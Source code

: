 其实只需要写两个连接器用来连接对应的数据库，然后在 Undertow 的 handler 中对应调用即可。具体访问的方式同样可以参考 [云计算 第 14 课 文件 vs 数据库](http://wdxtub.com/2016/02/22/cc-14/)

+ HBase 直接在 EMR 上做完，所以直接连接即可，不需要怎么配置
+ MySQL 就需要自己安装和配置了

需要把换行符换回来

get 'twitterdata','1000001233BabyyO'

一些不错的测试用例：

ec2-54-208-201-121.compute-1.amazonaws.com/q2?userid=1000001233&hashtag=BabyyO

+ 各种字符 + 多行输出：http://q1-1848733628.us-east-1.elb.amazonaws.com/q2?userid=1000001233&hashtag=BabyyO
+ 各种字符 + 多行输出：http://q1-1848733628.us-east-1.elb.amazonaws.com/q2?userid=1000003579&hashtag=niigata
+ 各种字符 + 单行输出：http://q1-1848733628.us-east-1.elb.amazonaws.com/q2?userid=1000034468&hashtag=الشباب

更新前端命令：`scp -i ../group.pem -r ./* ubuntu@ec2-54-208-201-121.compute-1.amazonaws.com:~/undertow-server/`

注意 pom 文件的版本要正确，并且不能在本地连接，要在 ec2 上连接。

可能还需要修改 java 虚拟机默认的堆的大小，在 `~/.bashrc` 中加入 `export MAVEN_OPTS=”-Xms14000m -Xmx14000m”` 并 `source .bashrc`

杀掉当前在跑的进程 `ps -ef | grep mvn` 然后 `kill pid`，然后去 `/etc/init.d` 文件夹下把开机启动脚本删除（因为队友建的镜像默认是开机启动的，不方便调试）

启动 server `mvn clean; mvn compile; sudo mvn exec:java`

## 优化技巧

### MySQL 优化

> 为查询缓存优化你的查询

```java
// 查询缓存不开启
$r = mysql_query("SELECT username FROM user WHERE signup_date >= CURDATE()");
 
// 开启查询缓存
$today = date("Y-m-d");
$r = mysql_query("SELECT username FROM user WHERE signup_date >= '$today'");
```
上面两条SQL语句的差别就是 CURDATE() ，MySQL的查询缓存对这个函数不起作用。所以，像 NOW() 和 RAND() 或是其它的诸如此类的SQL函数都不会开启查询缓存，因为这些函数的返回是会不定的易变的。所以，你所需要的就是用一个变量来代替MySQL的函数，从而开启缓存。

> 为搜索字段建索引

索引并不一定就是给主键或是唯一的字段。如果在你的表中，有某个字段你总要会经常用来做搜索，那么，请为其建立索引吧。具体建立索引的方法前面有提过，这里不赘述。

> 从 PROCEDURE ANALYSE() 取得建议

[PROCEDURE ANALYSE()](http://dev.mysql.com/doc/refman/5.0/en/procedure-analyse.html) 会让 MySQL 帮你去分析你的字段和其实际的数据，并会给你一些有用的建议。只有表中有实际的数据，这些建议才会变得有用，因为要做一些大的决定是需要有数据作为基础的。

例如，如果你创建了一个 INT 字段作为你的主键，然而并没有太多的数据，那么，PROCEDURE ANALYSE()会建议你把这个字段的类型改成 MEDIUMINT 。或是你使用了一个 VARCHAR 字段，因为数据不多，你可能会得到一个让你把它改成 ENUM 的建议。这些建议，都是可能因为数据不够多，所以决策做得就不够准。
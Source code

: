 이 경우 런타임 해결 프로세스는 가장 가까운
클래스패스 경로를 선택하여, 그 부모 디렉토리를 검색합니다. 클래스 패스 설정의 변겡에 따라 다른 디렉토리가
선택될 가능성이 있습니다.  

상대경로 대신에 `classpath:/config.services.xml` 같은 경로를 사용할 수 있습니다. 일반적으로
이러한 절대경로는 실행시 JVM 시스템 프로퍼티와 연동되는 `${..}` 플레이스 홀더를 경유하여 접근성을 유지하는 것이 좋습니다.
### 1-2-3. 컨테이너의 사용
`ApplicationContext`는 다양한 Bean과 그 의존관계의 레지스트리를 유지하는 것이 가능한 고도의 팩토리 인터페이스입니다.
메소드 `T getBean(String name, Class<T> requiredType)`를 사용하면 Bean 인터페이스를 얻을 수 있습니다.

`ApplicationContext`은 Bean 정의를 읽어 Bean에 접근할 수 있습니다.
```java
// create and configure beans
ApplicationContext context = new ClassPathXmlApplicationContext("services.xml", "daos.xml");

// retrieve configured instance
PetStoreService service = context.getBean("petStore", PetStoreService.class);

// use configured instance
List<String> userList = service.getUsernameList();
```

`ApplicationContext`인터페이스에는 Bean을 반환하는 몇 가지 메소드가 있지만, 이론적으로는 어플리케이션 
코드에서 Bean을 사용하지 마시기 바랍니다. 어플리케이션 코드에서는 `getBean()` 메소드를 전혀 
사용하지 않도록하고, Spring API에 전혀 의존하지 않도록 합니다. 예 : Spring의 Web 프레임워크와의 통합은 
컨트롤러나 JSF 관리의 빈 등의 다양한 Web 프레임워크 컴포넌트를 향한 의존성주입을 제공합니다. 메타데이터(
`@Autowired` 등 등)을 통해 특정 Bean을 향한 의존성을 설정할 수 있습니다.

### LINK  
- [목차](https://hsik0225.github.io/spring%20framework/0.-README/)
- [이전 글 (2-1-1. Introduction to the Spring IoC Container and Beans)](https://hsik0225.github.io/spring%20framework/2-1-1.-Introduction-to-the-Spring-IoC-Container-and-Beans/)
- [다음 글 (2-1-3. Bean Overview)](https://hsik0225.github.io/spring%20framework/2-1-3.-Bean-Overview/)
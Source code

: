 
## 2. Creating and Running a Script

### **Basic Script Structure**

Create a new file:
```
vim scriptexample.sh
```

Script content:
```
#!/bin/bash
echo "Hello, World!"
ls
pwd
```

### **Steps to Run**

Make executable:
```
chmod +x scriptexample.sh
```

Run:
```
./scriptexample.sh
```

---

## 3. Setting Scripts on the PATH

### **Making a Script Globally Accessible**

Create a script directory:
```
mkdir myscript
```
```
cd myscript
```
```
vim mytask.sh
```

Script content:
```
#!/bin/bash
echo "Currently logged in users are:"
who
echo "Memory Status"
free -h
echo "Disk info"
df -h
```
-=-=-=-=-
- **Your instructions**
In the entries above, find each line with the word "WHERE" and return it.

- **Written reply**
$r = mysql_query("SELECT username FROM user WHERE signup_date >= CURDATE()");
$r = mysql_query("SELECT username FROM user WHERE signup_date >= '$today'");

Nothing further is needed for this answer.